Candidates Attempt To Be Paul; Media Try To Make Him Disappear


Candidates Attempt To Be Paul; Media Try To Make Him Disappear
November 11, 2011 by Sam Rolley

If there was any question that candidates in the 2012 GOP Presidential primary field are attempting to co-opt the message of Ron Paul ­ the man who has been largely ignored by mainstream media despite growing support ­ Rick Perry answered it during  the Wednesday CNBC "Your Money, Your Vote" debate.

Perry's notion that he wanted to cut three Federal agencies sounded like it was cut from the pages of Paul's "Plan To Restore America" in which the Congressman from Texas calls for the elimination of not three, but five Federal bureaucracies. There was only one problem with Perry's attempt: he couldn't remember which three agencies he disliked.

"And I will tell you, it is three agencies of government when I get there that are gone," Perry said. "Commerce, education and the ­ what's the third one there? Let's see. OK. Commerce, education and the…"

The baffled candidate looked toward Paul, the man whose ideas he was trying to emulate, for help.

"The EPA," Mitt Romney chimed in.

But it wasn't the Environmental Protection Agency, as Perry revealed nearly 15 minutes later after searching his notes, "By the way, it was the Department of Energy I was talking about."

Another novel attempt to be Paul came from former Federal Reserve board member Herman Cain, who called for sound currency.

"A dollar must be a dollar when we wake up in the morning, just like 60 minutes is in an hour, a dollar must be a dollar," he said.

Unfortunately, Cain offered viewers little information about how he, as President, would ensure that the dollar was sound beyond his repetitive mentions of the 9-9-9 tax plan.

The CNBC moderators attempted to bait Paul into appearing to be anti-education by playing a series of video clips showing college students decrying the massive increase in college expense and student loan debt in recent years. They then asked him how eliminating government involvement in education could possibly help the situation.

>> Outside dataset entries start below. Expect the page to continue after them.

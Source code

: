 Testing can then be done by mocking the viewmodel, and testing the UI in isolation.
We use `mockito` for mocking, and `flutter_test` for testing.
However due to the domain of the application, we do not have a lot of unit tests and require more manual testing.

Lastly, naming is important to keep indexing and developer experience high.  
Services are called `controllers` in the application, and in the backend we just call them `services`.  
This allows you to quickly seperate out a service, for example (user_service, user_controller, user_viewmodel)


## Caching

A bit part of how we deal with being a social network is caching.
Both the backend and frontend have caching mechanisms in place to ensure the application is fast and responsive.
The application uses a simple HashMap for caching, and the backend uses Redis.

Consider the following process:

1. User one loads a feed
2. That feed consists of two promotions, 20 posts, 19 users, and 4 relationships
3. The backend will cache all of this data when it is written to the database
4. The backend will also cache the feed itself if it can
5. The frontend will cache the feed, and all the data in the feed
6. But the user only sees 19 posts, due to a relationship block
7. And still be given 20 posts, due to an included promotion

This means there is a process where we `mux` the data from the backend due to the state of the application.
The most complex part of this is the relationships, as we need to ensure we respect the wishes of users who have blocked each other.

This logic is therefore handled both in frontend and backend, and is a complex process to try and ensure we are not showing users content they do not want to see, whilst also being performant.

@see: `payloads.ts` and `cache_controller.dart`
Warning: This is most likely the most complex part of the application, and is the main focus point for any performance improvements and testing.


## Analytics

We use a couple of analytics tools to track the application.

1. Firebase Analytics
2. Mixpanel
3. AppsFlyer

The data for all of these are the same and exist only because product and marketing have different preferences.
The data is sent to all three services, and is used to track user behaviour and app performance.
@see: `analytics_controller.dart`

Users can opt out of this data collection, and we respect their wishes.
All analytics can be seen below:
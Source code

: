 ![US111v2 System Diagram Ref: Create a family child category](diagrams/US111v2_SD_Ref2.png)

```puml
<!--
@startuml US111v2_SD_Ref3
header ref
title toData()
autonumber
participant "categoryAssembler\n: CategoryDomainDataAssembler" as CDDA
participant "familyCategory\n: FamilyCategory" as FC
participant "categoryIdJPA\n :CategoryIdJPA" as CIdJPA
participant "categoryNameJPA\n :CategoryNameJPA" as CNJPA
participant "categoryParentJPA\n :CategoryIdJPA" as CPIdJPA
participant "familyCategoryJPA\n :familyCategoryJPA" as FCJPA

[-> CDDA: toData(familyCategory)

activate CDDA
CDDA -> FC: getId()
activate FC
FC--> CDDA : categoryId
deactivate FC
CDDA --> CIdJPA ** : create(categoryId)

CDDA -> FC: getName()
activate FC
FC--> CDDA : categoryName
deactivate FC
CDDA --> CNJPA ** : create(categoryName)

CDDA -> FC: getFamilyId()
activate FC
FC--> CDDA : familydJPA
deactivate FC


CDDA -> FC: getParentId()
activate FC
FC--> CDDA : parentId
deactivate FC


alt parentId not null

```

"I think you proved [with the video] that the policy of student loans is a total failure, I mean a trillion dollars of debt, and it's going to be dumped on the taxpayer," he said.

When asked how students could possibly pay for college if student loans were eliminated, Paul gave an answer that received heavy applause.

"The way you pay for cell phones and computers," he said. "You have the marketplace there, there's competition ­ quality goes up, price goes down. Can you imagine what it'd been like if the Department of Homeland Security were in charge of finding one person, or one company to make cell phones? It'd been a total disaster. So, when the government gets involved in the delivery of any service, whether it's education, medical care or housing, they cause higher prices, lower quality, create bubbles and they give us this mess that we're in."

Paul led by a heavy margin in the post-debate poll on CNBC.com, but the poll was removed. The news organization said it removed the poll because it didn't reflect the views of its audience, according to HuntingtonNews.net. This is the second time that CNBC has removed a poll from its website because Paul was leading. The first time occurred in October, when the candidate took a 75 percent lead in a post-debate poll.